Echoing the CPI
- The PCE inflation rate, the FOMC’s preferred measure of inflation, slowed sharply in June, echoing the CPI.
- Consumer spending rose faster than income in June as consumers dug into savings.
- PNC expects a shallow recession to start in late-2023 or early 2024.
The consumer price inflation rate (PCED), the FOMC’s preferred measure of inflation, slowed sharply in June, echoing the better-known CPI, its “fraternal twin.” The headline PCED rose 0.2% in June and the year-over-year rise fell sharply to 3.0% (the same as the CPI). The core PCED (excluding food and energy) also rose by 0.2% in June and the year-over-year rise was down to 4.1% (even lower than the CPI’s 4.8% rise). This is welcome news to the FOMC and the financial markets.

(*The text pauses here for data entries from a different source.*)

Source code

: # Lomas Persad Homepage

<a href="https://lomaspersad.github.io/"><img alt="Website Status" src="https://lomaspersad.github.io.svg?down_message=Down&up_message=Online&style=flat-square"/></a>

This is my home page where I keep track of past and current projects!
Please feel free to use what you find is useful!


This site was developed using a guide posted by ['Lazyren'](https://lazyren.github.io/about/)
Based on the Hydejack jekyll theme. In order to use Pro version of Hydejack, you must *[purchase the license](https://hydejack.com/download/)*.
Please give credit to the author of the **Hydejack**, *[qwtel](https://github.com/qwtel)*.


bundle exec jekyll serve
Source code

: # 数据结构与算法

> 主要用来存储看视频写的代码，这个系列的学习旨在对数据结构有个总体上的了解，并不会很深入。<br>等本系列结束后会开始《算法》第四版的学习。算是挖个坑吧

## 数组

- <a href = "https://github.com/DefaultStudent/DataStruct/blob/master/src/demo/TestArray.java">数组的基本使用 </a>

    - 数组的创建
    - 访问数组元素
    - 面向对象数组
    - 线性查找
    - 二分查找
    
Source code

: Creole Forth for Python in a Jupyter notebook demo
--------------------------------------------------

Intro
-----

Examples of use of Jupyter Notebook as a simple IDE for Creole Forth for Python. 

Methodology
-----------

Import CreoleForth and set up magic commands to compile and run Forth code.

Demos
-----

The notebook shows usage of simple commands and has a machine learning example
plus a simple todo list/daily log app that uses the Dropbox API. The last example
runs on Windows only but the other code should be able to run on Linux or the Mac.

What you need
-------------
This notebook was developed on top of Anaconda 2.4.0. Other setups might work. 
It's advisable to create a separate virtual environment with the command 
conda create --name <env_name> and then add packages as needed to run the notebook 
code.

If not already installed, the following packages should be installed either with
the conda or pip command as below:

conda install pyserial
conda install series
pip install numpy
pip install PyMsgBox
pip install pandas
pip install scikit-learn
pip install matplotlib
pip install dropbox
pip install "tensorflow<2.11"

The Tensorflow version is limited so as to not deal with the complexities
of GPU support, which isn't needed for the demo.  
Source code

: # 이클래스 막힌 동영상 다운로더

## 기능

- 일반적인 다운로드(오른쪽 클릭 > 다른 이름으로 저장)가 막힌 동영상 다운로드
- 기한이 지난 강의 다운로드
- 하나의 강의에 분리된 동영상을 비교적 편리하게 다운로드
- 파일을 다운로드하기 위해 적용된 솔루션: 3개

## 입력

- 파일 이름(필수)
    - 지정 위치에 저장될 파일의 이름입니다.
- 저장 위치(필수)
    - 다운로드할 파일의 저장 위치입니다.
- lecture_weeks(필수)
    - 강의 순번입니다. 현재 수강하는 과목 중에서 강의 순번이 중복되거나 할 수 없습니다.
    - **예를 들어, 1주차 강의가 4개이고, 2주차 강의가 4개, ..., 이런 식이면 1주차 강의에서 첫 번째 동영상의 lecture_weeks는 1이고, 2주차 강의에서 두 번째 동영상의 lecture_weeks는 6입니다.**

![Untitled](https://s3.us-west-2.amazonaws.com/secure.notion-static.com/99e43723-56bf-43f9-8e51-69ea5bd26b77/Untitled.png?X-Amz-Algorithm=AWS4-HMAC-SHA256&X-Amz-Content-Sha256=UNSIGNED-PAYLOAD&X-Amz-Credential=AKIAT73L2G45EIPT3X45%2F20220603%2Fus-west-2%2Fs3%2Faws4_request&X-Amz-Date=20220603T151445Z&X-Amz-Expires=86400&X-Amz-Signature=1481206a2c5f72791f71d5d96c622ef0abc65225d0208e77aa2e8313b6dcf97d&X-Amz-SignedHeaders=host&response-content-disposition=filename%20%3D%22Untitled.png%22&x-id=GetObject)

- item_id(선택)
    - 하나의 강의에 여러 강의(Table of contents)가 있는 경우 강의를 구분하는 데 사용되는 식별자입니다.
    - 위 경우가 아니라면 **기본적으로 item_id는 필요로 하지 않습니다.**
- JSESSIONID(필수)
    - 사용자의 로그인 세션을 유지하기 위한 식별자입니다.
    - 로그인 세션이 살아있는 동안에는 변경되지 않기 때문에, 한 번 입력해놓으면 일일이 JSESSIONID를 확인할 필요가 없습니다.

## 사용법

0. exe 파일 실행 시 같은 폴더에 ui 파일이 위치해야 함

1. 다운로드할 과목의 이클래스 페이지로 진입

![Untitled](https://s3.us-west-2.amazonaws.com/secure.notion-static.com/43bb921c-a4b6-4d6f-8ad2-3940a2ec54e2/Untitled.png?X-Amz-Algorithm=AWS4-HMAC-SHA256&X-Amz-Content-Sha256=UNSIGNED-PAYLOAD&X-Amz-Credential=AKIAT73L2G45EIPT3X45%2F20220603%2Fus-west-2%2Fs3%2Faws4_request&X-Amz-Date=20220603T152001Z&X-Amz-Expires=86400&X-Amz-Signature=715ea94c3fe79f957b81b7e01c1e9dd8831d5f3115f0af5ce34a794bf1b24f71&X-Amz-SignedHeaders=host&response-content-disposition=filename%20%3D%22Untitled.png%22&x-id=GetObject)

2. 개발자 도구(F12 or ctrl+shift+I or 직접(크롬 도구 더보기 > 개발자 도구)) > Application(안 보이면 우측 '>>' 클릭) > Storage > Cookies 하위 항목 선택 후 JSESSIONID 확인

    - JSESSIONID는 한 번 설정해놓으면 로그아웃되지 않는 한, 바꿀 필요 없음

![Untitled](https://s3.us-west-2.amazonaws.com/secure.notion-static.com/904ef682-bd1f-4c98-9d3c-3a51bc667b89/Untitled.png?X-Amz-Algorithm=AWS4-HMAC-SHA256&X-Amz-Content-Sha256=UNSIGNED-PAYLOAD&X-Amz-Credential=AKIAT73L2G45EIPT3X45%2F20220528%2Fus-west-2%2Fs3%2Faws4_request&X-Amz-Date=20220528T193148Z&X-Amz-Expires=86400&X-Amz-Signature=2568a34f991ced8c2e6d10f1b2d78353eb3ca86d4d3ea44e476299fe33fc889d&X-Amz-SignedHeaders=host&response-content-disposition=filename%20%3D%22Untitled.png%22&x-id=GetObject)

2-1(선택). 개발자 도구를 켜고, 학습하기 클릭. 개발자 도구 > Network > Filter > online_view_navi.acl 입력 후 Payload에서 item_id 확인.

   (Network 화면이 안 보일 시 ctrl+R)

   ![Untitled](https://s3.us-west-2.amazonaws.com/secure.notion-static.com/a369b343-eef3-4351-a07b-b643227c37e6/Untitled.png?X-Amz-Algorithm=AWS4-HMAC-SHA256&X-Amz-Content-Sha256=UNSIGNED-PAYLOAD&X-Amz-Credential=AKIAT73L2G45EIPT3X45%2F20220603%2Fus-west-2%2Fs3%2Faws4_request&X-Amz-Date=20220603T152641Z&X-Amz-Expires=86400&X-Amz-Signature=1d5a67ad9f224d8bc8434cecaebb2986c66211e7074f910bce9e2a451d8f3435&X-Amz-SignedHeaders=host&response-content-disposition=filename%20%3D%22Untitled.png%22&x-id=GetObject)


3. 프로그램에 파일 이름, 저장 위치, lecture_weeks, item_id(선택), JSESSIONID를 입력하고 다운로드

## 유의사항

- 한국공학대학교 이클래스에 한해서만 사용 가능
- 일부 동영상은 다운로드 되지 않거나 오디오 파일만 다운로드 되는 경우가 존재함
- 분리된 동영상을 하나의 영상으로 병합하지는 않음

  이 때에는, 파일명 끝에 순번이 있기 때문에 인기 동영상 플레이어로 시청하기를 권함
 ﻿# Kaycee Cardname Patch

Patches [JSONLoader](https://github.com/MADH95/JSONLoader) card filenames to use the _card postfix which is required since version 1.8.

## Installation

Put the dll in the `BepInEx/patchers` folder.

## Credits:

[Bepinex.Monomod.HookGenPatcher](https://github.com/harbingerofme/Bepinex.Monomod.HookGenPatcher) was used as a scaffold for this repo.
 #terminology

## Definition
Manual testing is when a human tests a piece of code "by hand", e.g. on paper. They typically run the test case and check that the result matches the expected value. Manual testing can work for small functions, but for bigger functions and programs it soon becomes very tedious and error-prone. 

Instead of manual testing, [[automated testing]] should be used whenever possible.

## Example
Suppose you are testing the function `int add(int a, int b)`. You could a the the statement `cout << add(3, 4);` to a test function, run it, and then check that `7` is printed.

Personal income rose 0.3% in June and workers’ compensation rose 0.5% reflecting the rise in workers and their wages last month. Disposable (after-tax income) rose 0.3% in June. Consumer spending (PCE) rose a strong 0.5% in June with spending on both goods and services moving higher. With spending rising faster than income, consumers dug into their savings with the June savings rate falling to 4.3% from 4.6% in May. Real (inflation-adjusted) PCE rose a strong 0.4% in June, capping off the second quarter’s rise in real PCE of 1.6% at an annual rate.
PNC expects a shallow recession to start in late 2023 or early 2024 as the impact of higher interest rates continues to work its way through the economy. Also, the resumption of student loan principal and interest rate payments starting in October (estimated between an average of $350-$400 per month) for close to 27 million borrowers and the cancellation by the SCOTUS of Biden’s $20K debt cancellation are both moderate negatives for consumer spending in the final holiday quarter of this year and in 2024. That is built into our forecast for a shallow recession.